(TASK DESCRIPTION): For the listing below, output exactly the lines from the line with "Debounce Feature: Prevents" up to and including the line with "SDA to pin 10", and no other lines.

(GIVEN RECORDS):
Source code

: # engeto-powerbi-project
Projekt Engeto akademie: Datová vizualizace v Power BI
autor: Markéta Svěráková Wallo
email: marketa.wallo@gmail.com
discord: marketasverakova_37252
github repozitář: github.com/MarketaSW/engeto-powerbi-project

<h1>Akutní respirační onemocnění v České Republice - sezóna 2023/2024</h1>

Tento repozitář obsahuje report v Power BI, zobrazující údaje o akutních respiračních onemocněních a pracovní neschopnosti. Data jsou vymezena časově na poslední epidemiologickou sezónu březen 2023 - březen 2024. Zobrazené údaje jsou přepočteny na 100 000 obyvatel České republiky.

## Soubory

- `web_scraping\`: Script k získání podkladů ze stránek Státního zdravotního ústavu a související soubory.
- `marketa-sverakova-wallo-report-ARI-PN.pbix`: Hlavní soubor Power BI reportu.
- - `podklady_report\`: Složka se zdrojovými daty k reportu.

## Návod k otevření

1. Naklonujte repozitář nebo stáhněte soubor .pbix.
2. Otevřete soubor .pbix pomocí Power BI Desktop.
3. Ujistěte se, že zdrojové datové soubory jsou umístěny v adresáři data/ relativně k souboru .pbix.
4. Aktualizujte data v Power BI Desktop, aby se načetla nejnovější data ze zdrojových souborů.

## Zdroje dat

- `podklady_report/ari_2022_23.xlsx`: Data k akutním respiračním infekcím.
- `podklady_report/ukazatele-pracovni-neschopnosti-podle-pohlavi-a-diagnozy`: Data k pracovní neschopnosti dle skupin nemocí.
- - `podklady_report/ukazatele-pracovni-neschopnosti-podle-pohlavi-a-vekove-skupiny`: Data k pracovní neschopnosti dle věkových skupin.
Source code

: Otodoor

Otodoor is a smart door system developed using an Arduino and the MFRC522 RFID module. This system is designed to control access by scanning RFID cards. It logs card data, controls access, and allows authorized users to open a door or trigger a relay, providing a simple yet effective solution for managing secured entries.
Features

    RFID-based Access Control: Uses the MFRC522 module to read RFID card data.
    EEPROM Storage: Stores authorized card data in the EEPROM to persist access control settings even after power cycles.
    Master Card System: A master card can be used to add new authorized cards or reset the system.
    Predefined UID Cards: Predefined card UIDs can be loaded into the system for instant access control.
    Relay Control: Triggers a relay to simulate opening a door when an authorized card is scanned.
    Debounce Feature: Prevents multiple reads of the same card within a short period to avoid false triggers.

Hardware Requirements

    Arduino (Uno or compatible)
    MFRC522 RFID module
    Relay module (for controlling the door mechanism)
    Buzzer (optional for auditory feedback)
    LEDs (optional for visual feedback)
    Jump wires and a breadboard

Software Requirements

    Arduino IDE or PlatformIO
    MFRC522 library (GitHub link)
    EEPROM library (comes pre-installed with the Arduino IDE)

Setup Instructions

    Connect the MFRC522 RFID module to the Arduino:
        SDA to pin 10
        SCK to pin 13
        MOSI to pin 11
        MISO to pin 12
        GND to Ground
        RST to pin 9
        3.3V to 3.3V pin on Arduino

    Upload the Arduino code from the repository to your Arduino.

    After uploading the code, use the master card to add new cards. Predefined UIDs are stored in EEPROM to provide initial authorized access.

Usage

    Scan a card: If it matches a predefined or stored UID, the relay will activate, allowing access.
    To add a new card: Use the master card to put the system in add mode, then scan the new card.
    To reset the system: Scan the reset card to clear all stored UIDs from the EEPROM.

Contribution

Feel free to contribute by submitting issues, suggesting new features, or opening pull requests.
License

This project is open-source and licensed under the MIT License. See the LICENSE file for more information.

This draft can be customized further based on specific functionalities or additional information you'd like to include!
---
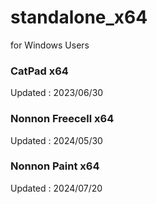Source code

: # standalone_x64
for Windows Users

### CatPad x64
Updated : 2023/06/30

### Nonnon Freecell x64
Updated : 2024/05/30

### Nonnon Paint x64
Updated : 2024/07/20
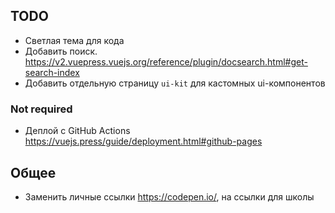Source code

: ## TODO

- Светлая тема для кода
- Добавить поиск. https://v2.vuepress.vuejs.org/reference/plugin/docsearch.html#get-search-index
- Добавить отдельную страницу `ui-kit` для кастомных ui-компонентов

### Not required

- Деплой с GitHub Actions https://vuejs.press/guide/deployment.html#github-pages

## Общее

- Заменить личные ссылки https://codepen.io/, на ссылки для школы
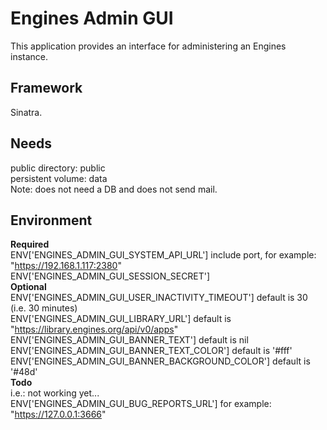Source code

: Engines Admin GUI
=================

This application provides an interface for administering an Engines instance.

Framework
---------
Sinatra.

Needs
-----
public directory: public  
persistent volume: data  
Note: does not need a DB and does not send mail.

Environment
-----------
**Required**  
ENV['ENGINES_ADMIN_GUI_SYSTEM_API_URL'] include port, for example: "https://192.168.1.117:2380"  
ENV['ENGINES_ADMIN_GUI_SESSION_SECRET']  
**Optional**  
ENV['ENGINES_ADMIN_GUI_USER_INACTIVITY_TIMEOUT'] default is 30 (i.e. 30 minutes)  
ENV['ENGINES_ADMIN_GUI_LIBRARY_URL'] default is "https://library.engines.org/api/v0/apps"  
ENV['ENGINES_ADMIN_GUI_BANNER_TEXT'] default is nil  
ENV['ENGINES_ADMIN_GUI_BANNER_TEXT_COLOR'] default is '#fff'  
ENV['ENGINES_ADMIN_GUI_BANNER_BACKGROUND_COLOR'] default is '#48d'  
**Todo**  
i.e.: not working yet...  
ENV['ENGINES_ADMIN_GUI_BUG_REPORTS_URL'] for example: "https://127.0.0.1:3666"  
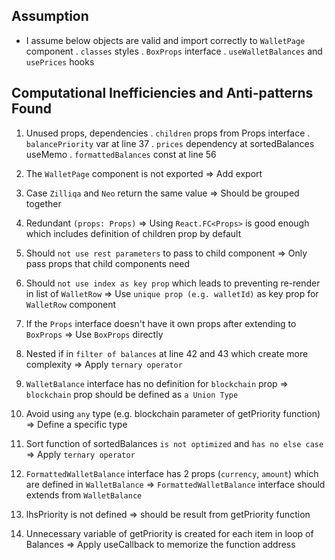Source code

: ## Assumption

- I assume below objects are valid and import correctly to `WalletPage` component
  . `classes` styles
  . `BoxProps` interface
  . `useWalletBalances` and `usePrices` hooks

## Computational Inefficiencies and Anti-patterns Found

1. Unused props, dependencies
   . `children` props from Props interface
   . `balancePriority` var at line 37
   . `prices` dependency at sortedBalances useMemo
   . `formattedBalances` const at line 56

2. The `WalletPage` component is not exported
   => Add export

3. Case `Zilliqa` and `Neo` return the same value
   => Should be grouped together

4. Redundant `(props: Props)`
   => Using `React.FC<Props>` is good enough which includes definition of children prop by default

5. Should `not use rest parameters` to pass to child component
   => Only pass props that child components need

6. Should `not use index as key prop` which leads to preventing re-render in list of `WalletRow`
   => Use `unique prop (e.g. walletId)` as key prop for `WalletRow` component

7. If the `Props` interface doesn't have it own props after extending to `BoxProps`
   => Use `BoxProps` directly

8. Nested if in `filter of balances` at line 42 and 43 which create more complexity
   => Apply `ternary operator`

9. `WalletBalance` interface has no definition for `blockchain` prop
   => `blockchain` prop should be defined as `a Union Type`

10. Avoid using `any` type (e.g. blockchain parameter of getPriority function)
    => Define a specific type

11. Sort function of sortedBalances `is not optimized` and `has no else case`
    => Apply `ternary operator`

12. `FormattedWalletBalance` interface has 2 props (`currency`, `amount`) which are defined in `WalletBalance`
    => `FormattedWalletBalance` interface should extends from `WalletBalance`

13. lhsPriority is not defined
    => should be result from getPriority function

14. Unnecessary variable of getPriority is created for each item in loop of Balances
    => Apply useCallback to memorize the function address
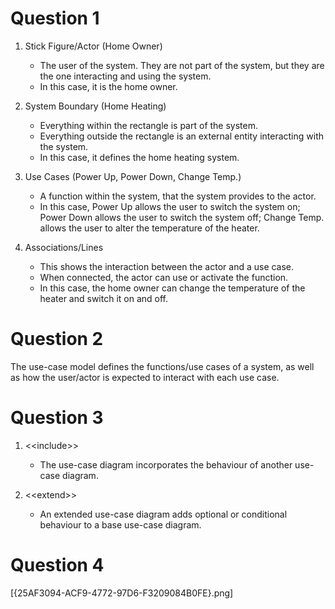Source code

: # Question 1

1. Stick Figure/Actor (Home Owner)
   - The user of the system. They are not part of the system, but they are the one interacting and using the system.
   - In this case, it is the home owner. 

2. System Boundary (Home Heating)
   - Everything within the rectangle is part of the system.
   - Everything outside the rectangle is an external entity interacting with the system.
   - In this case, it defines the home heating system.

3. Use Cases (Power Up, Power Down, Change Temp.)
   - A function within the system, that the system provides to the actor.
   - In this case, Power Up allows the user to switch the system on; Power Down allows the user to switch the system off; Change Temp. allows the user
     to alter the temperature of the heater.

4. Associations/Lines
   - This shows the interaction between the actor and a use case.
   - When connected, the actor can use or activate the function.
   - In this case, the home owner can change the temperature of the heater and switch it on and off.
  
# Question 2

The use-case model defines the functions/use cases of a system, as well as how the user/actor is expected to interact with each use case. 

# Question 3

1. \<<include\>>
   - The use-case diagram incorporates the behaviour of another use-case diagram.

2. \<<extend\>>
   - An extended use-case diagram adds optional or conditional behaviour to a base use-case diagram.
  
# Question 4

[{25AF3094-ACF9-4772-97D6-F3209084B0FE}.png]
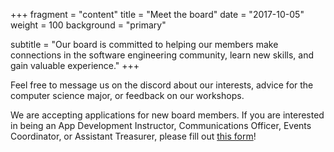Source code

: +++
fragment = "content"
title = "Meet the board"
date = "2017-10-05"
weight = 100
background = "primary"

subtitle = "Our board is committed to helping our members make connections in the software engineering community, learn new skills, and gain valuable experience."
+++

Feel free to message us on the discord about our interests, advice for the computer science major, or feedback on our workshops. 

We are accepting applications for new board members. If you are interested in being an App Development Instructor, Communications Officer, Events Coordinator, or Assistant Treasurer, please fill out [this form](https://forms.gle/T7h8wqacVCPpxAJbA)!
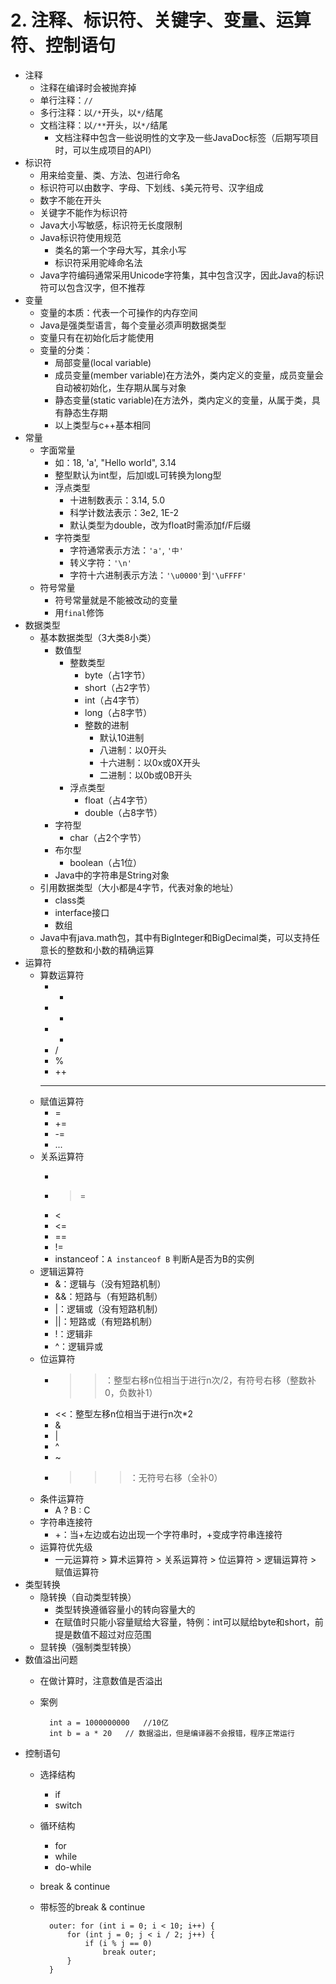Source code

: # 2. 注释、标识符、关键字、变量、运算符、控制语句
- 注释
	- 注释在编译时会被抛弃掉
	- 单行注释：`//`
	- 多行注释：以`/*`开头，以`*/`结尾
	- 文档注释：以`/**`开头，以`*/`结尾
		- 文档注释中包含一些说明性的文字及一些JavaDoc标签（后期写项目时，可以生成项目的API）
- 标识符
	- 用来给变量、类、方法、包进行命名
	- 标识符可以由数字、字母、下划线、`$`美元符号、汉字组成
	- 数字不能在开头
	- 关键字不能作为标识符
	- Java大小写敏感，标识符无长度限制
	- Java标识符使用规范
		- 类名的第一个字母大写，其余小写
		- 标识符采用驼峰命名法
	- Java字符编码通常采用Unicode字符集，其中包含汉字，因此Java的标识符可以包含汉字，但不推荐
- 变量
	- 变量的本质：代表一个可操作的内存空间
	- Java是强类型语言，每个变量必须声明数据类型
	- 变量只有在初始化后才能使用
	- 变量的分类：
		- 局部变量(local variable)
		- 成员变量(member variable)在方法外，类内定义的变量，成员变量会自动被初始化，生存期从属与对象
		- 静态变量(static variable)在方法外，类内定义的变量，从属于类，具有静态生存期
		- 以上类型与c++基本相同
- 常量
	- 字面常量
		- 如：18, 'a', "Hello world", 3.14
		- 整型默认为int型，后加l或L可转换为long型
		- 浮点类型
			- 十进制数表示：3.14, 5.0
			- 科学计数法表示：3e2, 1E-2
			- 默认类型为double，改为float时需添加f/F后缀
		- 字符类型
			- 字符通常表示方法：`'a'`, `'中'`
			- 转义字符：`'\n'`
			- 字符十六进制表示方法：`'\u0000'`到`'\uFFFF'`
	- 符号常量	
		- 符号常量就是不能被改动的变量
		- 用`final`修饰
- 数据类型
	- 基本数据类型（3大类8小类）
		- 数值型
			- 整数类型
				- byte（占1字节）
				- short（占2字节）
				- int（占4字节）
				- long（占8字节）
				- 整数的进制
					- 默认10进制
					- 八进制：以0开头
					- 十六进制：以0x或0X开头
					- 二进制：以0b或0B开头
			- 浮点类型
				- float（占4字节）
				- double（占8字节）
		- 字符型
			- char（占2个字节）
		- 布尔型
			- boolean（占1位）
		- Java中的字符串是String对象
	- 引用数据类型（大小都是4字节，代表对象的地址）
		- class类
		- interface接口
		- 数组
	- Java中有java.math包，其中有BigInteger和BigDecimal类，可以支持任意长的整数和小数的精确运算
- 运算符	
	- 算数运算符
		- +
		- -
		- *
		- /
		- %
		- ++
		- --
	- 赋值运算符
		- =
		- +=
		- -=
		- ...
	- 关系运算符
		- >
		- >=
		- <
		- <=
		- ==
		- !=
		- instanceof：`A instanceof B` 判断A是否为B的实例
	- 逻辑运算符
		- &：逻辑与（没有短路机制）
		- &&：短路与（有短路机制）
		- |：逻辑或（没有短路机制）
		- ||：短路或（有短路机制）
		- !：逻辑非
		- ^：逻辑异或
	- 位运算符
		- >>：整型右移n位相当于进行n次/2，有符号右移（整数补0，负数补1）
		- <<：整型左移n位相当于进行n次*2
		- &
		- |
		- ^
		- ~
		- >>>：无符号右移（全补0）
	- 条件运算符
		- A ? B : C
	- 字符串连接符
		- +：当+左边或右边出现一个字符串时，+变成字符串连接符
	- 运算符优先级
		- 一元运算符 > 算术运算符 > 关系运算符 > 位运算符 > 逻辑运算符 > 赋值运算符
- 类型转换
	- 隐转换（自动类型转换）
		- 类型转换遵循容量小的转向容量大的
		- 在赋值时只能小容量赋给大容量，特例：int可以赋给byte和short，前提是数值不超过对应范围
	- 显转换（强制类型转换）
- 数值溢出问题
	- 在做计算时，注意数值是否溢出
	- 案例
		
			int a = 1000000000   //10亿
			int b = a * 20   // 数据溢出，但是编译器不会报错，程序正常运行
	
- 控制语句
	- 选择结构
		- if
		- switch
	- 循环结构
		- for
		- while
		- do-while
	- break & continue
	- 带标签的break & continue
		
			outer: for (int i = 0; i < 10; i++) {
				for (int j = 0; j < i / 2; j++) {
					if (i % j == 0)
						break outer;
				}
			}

(RESPONSE TO THE EXERCISE):
    Debounce Feature: Prevents multiple reads of the same card within a short period to avoid false triggers.

Hardware Requirements

    Arduino (Uno or compatible)
    MFRC522 RFID module
    Relay module (for controlling the door mechanism)
    Buzzer (optional for auditory feedback)
    LEDs (optional for visual feedback)
    Jump wires and a breadboard

Software Requirements

    Arduino IDE or PlatformIO
    MFRC522 library (GitHub link)
    EEPROM library (comes pre-installed with the Arduino IDE)

Setup Instructions

    Connect the MFRC522 RFID module to the Arduino:
        SDA to pin 10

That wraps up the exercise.